▶ **WHAT YOU ARE ASKED TO DO**: Your task is to filter the entries and copy every line containing the string "column".

Dataset excerpts
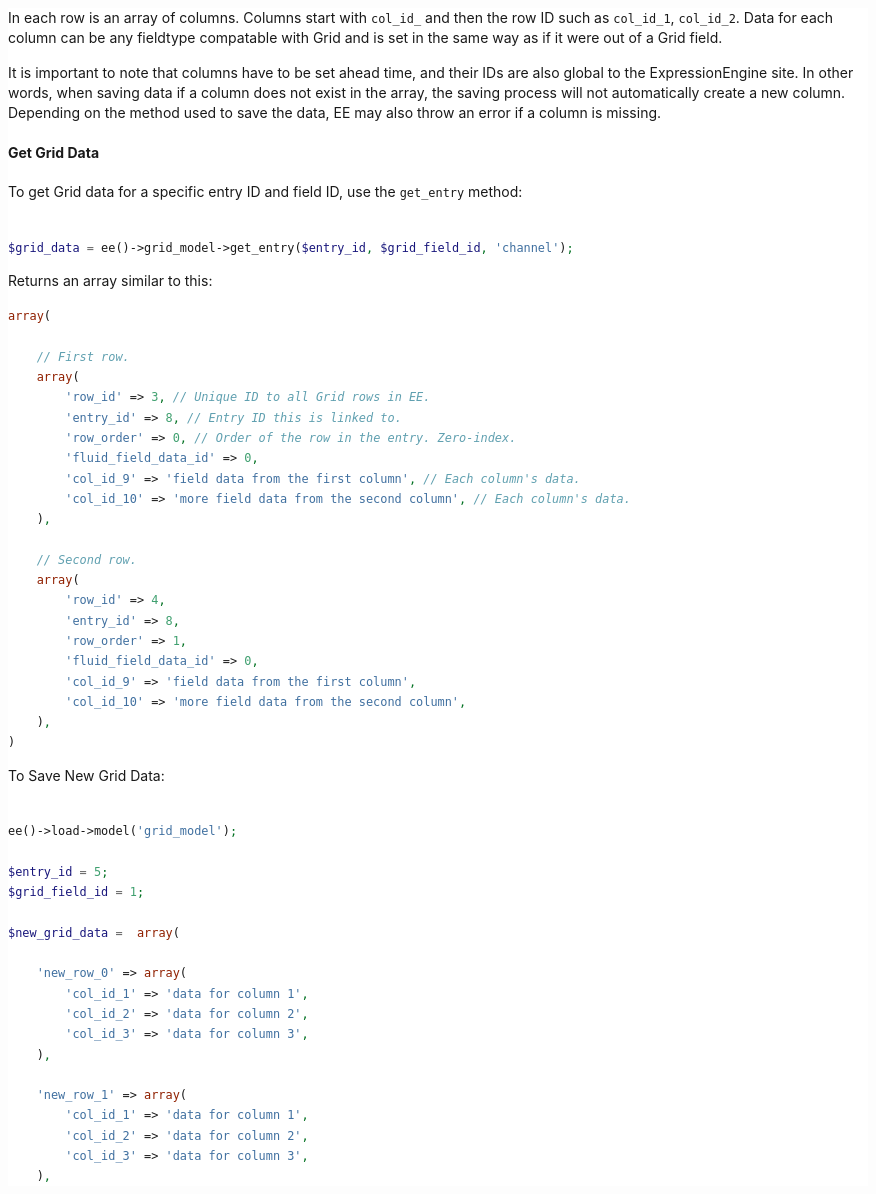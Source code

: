 In each row is an array of columns.  Columns start with `col_id_` and then the row ID such as `col_id_1`, `col_id_2`.  Data for each column can be any fieldtype compatable with Grid and is set in the same way as if it were out of a Grid field.

It is important to note that columns have to be set ahead time, and their IDs are also global to the ExpressionEngine site.  In other words, when saving data if a column does not exist in the array, the saving process will not automatically create a new column.  Depending on the method used to save the data, EE may also throw an error if a column is missing.

#### Get Grid Data

To get Grid data for a specific entry ID and field ID, use the `get_entry` method:

```php

$grid_data = ee()->grid_model->get_entry($entry_id, $grid_field_id, 'channel');

```

Returns an array similar to this:

```php
array(

    // First row.
    array(
        'row_id' => 3, // Unique ID to all Grid rows in EE.
        'entry_id' => 8, // Entry ID this is linked to.
        'row_order' => 0, // Order of the row in the entry. Zero-index.
        'fluid_field_data_id' => 0,
        'col_id_9' => 'field data from the first column', // Each column's data.
        'col_id_10' => 'more field data from the second column', // Each column's data.
    ),

    // Second row.
    array(
        'row_id' => 4,
        'entry_id' => 8,
        'row_order' => 1,
        'fluid_field_data_id' => 0,
        'col_id_9' => 'field data from the first column',
        'col_id_10' => 'more field data from the second column',
    ),
)
```

To Save New Grid Data:

```php

ee()->load->model('grid_model');

$entry_id = 5;
$grid_field_id = 1;

$new_grid_data =  array(

    'new_row_0' => array(
        'col_id_1' => 'data for column 1',
        'col_id_2' => 'data for column 2',
        'col_id_3' => 'data for column 3',
    ),

    'new_row_1' => array(
        'col_id_1' => 'data for column 1',
        'col_id_2' => 'data for column 2',
        'col_id_3' => 'data for column 3',
    ),
```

▶ **SOLUTION TO THIS PROBLEM**:
: In each row is an array of columns.  Columns start with `col_id_` and then the row ID such as `col_id_1`, `col_id_2`.  Data for each column can be any fieldtype compatable with Grid and is set in the same way as if it were out of a Grid field.
It is important to note that columns have to be set ahead time, and their IDs are also global to the ExpressionEngine site.  In other words, when saving data if a column does not exist in the array, the saving process will not automatically create a new column.  Depending on the method used to save the data, EE may also throw an error if a column is missing.
        'col_id_9' => 'field data from the first column', // Each column's data.
        'col_id_10' => 'more field data from the second column', // Each column's data.
        'col_id_9' => 'field data from the first column',
        'col_id_10' => 'more field data from the second column',
        'col_id_1' => 'data for column 1',
        'col_id_2' => 'data for column 2',
        'col_id_3' => 'data for column 3',
        'col_id_1' => 'data for column 1',
        'col_id_2' => 'data for column 2',
        'col_id_3' => 'data for column 3',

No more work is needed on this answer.